まだだ……まだもう少し、距離をとれば……!
「こ、今回の件は俺からみんなに言い聞かせてカルラに謝罪させる……だからカルラ……みんなを許してやってくれ……」
「…………………………」
——ここだっ!
「俺達……仲まっ!?」
後ろに飛び退いて剣の柄を握ろうとした瞬間、突然後頭部に衝撃が走り……目の前が真っ暗になった。
◇
「……………………なさい」
ん……誰かが何か言ってる……?
「起きなさい」
「グハッ!?」
突然腹に衝撃が走り、俺は慌てて目を開ける。
「ふう……本当にグズね」
「カ、カルラ……?」
目の前には、残念なものでも見るかのような表情で見下ろすカルラがいた。
「え……? え……!?」
というか俺……なんで縛られてるんだ!?
状況が分からず困惑しながら両隣りを見ると、同じようにレジーナ達も縛られて座っていた。

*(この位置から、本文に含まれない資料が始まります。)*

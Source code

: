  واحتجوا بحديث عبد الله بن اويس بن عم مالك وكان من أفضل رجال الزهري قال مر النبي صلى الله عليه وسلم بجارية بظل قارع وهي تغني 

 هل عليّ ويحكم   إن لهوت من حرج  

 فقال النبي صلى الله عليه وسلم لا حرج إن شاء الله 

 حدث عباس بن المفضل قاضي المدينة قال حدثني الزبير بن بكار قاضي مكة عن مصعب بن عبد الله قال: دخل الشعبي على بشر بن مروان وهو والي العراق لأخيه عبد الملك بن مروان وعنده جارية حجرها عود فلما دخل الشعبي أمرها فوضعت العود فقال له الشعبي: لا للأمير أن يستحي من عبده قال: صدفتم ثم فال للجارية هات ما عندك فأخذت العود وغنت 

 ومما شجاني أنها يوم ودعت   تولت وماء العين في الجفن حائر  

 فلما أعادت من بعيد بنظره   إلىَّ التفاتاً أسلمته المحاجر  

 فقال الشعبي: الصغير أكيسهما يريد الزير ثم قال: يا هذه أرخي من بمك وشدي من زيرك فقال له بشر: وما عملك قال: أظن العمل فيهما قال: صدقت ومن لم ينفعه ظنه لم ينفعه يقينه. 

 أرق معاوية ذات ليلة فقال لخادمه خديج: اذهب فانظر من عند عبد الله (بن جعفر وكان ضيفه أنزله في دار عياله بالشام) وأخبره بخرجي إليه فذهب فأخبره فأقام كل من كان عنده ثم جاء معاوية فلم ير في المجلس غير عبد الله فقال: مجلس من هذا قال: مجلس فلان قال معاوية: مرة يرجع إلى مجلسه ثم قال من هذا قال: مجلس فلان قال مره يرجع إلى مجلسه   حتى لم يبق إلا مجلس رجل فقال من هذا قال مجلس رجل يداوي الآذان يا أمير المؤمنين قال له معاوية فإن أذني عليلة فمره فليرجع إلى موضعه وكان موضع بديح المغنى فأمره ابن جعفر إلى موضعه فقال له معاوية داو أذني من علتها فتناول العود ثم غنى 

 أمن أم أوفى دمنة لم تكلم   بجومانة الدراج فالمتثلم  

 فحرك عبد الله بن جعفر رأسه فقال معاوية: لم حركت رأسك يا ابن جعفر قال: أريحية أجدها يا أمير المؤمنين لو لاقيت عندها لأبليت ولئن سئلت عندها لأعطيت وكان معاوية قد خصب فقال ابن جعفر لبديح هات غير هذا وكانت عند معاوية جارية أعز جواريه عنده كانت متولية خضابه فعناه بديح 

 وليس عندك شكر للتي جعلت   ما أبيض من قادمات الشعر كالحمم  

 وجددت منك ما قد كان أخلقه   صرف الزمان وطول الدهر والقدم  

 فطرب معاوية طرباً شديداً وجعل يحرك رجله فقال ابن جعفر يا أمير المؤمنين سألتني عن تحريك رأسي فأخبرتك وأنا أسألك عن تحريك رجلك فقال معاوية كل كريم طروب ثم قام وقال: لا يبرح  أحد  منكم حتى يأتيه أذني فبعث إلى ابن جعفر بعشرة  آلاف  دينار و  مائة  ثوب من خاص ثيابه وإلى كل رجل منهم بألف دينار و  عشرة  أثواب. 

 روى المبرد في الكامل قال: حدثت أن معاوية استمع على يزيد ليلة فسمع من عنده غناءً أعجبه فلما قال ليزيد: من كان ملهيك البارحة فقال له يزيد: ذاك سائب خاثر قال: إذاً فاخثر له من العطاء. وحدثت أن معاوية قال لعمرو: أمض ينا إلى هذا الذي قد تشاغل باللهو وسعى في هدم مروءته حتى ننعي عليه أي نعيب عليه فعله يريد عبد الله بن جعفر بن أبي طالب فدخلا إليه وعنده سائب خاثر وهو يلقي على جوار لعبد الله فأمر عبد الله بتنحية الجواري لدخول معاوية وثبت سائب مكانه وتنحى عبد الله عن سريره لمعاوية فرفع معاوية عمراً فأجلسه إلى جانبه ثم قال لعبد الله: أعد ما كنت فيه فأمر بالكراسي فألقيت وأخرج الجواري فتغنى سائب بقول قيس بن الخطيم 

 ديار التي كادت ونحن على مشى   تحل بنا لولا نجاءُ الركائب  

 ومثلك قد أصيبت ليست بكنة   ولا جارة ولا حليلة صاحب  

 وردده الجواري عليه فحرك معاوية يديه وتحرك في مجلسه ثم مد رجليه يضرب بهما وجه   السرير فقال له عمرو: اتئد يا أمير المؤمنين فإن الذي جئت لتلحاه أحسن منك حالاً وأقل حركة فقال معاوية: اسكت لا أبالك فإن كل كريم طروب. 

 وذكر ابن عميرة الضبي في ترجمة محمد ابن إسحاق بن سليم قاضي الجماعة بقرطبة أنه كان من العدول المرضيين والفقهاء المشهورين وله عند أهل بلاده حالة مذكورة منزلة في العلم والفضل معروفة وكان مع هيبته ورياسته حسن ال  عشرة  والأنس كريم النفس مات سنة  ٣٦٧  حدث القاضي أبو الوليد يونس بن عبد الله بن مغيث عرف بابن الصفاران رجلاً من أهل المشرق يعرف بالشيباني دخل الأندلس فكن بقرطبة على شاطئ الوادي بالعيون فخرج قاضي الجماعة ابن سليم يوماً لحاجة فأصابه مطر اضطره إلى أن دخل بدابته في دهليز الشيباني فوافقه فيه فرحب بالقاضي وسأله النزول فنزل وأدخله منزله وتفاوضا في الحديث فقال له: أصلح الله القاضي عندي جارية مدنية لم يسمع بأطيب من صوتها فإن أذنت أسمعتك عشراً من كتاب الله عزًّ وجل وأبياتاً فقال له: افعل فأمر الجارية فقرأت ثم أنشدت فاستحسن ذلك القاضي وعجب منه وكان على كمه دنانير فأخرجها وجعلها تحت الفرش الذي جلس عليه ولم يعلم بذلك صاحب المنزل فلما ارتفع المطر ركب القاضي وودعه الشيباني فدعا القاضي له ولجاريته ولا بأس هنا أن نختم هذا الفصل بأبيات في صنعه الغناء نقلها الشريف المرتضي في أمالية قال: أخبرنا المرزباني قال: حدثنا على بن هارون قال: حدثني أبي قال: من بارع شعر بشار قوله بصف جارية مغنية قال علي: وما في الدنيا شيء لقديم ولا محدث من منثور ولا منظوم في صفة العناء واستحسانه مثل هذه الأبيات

「さて……アンタ達は“レッドキャップ”を撃退したこの私に不意打ちしてきた訳だけど……何か言うことある?」
「い、いや……というかその“レッドキャップ”とは何なんだ!?」
「……アンタ達も見たでしょ? 階段で私達を襲ってきた、国王直属の暗殺部隊よ」
「「「「はあ!?」」」」
カルラから返って来た答えに、俺達は悲鳴に似た声を上げる。
な、何だって俺達が国王陛下に狙われたんだ!?
「……当然でしょ? この『天国への階段』って場所は、それ程ヤバイところなの……ねえ? “ジャック”」
「クハ! ま、そうだな」
“ジャック”と呼ばれた男は、カルラの問い掛けにニヤニヤしながら頷いた。
「お、お前……この男と知り合いなのか……?」
「知り合い……というか、お互い協力関係にあるってだけよ」
「クハハ、違えねえ」
い、いつの間にこんな男と知り合いに……?
「まあ、そんなことは置いといて、私を襲ってきたアンタ達を殺さずに、こうやってまだ生かしてる理由……何だか分かる?」
「い、いや……」
無表情で尋ねるカルラに、俺はかぶりを振った。
すると。
「んふ♪ 簡単よ、アンタ達に手伝って欲しいことがあるの。もちろん協力してくれるわよね?」
カルラはニタア、と口の端を吊り上げ、今まで見たことのないような表情で嗤った。